=== Work order ===
Only lines containing "sibling" belong in the answer, each copied from the entries below.

=== Dataset records ===
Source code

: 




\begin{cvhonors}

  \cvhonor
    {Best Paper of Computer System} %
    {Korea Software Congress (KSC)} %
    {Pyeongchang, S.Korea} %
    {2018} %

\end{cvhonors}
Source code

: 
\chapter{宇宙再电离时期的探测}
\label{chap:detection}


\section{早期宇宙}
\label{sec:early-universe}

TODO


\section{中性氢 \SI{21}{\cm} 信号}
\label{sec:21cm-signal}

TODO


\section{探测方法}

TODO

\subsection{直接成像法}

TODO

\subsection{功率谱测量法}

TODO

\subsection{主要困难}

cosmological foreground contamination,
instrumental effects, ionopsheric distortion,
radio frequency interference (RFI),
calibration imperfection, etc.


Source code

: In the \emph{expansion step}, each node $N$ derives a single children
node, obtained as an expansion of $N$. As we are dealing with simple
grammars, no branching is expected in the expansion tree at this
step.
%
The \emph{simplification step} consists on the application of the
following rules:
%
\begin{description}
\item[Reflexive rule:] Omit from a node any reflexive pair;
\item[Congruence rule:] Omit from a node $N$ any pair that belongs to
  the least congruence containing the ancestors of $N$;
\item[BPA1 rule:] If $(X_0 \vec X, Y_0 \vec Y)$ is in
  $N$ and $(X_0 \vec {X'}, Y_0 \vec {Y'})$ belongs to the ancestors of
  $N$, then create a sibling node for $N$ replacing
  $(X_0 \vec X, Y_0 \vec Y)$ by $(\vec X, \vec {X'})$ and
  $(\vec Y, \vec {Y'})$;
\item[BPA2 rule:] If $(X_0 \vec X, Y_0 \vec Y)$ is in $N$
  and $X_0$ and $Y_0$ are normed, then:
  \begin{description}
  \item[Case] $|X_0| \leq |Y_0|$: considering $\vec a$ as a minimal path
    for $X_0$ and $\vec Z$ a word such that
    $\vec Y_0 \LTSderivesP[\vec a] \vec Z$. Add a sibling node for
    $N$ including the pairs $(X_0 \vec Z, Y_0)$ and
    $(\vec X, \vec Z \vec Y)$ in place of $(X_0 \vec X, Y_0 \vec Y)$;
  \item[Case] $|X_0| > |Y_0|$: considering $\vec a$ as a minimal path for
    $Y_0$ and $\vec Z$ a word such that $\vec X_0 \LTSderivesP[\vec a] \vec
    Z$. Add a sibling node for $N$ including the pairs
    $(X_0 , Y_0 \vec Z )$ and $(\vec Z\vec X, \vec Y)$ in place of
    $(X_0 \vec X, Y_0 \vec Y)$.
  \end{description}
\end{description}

=== Result ===
  $N$, then create a sibling node for $N$ replacing
    $\vec Y_0 \LTSderivesP[\vec a] \vec Z$. Add a sibling node for
    Z$. Add a sibling node for $N$ including the pairs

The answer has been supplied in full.